◆ ASSIGNMENT ◆
Read through the records. Copy each line that has the word "html".

◆ GIVEN RECORDS ◆
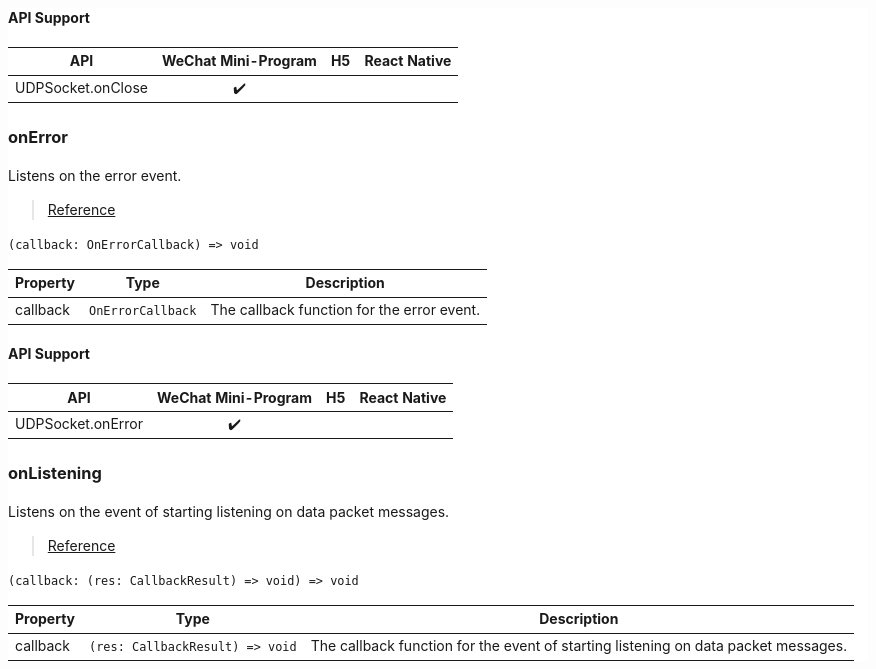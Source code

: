 </table>

#### API Support

| API | WeChat Mini-Program | H5 | React Native |
| :---: | :---: | :---: | :---: |
| UDPSocket.onClose | ✔️ |  |  |

### onError

Listens on the error event.

> [Reference](https://developers.weixin.qq.com/miniprogram/en/dev/api/network/udp/UDPSocket.onError.html)

```tsx
(callback: OnErrorCallback) => void
```

<table>
  <thead>
    <tr>
      <th>Property</th>
      <th>Type</th>
      <th>Description</th>
    </tr>
  </thead>
  <tbody>
    <tr>
      <td>callback</td>
      <td><code>OnErrorCallback</code></td>
      <td>The callback function for the error event.</td>
    </tr>
  </tbody>
</table>

#### API Support

| API | WeChat Mini-Program | H5 | React Native |
| :---: | :---: | :---: | :---: |
| UDPSocket.onError | ✔️ |  |  |

### onListening

Listens on the event of starting listening on data packet messages.

> [Reference](https://developers.weixin.qq.com/miniprogram/en/dev/api/network/udp/UDPSocket.onListening.html)

```tsx
(callback: (res: CallbackResult) => void) => void
```

<table>
  <thead>
    <tr>
      <th>Property</th>
      <th>Type</th>
      <th>Description</th>
    </tr>
  </thead>
  <tbody>
    <tr>
      <td>callback</td>
      <td><code>(res: CallbackResult) =&gt; void</code></td>
      <td>The callback function for the event of starting listening on data packet messages.</td>
    </tr>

◆ WRITTEN REPLY ◆
> [Reference](https://developers.weixin.qq.com/miniprogram/en/dev/api/network/udp/UDPSocket.onError.html)
> [Reference](https://developers.weixin.qq.com/miniprogram/en/dev/api/network/udp/UDPSocket.onListening.html)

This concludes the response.